Raniere “[believed] he [would] be vindicated,” one of his lawyers told The New York Times, but federal prosecutors were asking for him to be sentenced to life in prison. “Raniere wreaked a path of destruction through his victims’ lives,” they wrote in a sentencing memo filed with the court in August. “[He] concealed his abuse behind the smokescreen of his supposed ‘personal growth’ programs—a charade he continues to this day.”

Nancy Salzman

Nancy Salzman, the co-founder of NXIVM known to members as “Prefect,” pleaded guilty to a charge of racketeering conspiracy in March 2019 but has not yet been sentenced.

“I want you to know I am pleading guilty because I am, in fact, guilty,” she said in court at the time, per the New York Post. “I accept that some of the things I did were not just wrong, but sometimes criminal. I justified them by saying that what we were doing was for the greater good … I still believe that some of what we did was good.”

Allison Mack

Former Smallville actress Allison Mack was arrested in April 2018, and a year later, she pleaded guilty to racketeering conspiracy and racketeering acts of state law extortion and forced labor, according to E! News. She’s awaiting sentencing and facing a reported maximum of 40 years in prison.

“Through it all, I believed Keith Raniere’s intentions were to help people,” she said in court, per E!. “I was wrong. … I must take full responsibility for my conduct and that is why I am pleading guilty today. I am and will be a better person as a result of this.”

Lauren Salzman

Lauren Salzman, Nancy’s daughter, is awaiting sentencing after pleading guilty to conspiracy charges in March 2019, according to CBS News. Court documents revealed that she admitted to keeping a Jane Doe in a room between March 2010 and April 2012 and threatened to deport her back to Mexico if she did not complete the labor Lauren and others requested, per the New York Post.

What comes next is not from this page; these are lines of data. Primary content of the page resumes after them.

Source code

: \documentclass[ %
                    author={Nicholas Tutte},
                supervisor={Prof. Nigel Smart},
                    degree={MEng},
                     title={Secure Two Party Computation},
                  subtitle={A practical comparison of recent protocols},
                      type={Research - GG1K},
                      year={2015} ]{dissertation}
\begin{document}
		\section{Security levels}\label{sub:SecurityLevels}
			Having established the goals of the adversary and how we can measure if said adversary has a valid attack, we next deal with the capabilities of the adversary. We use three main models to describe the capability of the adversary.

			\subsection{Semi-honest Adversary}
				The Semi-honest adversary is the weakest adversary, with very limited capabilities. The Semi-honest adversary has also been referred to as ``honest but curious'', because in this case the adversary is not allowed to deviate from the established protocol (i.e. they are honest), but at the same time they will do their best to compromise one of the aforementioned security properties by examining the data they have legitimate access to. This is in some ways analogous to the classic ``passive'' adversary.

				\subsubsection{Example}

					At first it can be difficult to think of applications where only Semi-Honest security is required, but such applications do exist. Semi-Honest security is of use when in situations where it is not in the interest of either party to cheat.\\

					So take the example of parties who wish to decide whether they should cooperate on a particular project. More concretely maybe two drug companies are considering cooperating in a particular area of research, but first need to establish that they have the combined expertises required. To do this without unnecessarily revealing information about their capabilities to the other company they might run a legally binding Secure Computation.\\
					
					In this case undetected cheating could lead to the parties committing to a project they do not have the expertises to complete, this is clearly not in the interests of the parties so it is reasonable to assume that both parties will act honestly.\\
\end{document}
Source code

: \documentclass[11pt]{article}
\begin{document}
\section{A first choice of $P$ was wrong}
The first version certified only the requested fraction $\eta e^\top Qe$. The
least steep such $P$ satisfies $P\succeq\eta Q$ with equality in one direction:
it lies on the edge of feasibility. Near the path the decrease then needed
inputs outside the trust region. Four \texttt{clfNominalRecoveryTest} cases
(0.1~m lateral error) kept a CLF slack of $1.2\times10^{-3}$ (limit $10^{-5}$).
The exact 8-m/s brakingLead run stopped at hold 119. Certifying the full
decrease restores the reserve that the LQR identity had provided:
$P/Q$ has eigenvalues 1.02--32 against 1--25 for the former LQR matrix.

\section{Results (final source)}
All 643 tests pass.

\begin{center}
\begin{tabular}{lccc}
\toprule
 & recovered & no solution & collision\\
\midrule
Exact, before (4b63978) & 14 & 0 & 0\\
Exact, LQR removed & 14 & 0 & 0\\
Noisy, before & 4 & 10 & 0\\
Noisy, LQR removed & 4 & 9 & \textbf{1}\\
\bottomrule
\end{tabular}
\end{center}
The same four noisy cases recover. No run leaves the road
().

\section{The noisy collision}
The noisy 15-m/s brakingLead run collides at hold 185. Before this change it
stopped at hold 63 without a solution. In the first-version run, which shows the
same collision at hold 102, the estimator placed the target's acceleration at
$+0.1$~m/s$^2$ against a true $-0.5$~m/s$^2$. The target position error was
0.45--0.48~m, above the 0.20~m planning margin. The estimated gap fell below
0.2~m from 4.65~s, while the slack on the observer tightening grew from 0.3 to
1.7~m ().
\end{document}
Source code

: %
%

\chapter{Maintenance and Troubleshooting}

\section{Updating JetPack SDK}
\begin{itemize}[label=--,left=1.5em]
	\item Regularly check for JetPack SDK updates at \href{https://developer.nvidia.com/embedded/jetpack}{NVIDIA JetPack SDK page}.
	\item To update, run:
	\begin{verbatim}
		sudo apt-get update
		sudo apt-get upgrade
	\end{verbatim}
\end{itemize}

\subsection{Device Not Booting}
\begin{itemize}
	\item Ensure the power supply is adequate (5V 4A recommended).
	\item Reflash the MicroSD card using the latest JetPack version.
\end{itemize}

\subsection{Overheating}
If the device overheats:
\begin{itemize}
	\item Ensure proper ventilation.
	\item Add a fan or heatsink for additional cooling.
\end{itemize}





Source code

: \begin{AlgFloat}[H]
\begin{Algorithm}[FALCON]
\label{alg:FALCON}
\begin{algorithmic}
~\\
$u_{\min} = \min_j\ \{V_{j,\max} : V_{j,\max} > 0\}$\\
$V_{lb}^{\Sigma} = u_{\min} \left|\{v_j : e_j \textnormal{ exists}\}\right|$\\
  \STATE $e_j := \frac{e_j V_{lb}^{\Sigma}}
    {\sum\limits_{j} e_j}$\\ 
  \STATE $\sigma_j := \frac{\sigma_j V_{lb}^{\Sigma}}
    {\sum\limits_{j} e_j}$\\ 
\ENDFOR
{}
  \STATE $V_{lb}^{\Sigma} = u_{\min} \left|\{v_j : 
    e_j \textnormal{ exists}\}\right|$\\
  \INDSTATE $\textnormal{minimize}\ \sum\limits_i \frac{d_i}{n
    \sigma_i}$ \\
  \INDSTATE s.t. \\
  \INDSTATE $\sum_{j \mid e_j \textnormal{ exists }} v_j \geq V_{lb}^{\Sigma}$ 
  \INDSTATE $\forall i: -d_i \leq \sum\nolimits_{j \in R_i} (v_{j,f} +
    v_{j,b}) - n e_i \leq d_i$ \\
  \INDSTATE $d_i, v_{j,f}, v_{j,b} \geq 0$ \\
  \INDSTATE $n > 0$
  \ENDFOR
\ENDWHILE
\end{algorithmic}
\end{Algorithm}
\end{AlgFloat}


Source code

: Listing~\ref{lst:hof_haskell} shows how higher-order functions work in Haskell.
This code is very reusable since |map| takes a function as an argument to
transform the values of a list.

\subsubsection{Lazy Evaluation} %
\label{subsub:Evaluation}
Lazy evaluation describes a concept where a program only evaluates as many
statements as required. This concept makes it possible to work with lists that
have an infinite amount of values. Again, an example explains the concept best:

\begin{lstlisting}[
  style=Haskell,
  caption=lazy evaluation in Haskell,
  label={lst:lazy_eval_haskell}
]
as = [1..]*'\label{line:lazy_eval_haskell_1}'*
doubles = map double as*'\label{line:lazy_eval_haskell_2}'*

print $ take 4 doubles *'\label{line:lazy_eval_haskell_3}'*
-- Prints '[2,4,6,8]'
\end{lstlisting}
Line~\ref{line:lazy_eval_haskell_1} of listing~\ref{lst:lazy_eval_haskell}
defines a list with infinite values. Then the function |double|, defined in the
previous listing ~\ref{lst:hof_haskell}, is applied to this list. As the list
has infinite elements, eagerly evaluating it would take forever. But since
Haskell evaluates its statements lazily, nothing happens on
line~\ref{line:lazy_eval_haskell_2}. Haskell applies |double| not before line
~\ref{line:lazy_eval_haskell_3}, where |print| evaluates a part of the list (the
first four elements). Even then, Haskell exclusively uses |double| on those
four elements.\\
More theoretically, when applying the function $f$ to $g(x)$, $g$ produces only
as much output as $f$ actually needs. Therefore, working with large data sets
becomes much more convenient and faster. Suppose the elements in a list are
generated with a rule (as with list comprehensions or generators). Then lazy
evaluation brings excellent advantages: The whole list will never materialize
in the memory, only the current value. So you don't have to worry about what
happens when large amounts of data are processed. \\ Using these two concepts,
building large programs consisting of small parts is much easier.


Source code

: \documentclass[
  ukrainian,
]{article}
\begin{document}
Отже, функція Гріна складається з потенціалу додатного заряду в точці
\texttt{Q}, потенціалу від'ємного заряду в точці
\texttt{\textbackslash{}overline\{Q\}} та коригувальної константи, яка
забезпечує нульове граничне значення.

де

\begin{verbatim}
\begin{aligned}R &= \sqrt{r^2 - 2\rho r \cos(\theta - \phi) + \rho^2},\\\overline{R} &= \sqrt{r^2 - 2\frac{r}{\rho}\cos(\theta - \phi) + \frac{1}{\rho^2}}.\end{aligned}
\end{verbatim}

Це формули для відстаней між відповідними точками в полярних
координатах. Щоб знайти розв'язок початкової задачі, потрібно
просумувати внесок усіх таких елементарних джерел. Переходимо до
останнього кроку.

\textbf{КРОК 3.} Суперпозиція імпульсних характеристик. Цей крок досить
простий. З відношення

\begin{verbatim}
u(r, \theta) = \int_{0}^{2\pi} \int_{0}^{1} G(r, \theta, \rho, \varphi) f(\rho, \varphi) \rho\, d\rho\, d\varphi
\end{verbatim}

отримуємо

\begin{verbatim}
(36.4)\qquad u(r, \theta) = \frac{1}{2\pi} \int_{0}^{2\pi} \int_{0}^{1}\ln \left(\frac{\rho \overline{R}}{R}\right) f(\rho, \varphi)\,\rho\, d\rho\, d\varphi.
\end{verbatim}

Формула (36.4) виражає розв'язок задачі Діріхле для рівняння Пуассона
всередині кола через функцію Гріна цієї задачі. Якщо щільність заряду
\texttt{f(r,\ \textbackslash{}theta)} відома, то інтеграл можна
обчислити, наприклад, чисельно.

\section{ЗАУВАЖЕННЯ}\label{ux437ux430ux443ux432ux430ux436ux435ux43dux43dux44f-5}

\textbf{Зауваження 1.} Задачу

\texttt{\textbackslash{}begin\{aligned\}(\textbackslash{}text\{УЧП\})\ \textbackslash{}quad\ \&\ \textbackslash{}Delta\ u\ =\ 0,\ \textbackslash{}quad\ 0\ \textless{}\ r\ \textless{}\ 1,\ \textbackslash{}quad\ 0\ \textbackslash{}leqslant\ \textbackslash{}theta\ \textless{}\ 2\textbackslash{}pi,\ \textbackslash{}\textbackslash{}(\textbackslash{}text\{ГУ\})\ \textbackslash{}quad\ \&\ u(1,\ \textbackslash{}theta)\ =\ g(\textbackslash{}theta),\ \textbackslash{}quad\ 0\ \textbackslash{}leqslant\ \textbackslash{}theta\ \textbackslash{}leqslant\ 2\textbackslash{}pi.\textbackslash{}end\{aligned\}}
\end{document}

In May 2019, Lauren testified in federal court that she helped hide Rainere in a suite in Mexico as police arrived to arrest him. “It never occurred to me that I would choose Keith, and Keith would choose Keith,” Salzman said of that moment, per BuzzFeed News.

Clare Bronfman

Clare Bronfman, an heiress to the Seagram liquor fortune, was sentenced to nearly seven years in prison on September 30 after pleading guilty to conspiracy to conceal and harbor people who were not in the U.S. legally for financial gain, as well as fraudulent use of identification, according to CNN.

“Defendant Bronfman twisted our immigration system to serve a reprehensible agenda, and engaged in flagrant fraud to the detriment of her victims and in the service of a corrupt endeavor,” Seth D. DuCharme, Acting United States Attorney for the Eastern District of New York, said in a statement on Wednesday. “With today’s sentence, she has been held accountable for her crimes.”

Bronfman’s attorney told CNN that she “intends to mount a vigorous and immediate appeal.”

Kathy Russell

Kathy Russell, NXIVM’s longtime accountant, pleaded guilty in April 2019 to visa fraud after knowingly presenting phony documents to a consulate in Mexico to bring a NXIVM member into the United States, according to the New York Post. Her sentencing was pushed back indefinitely this January.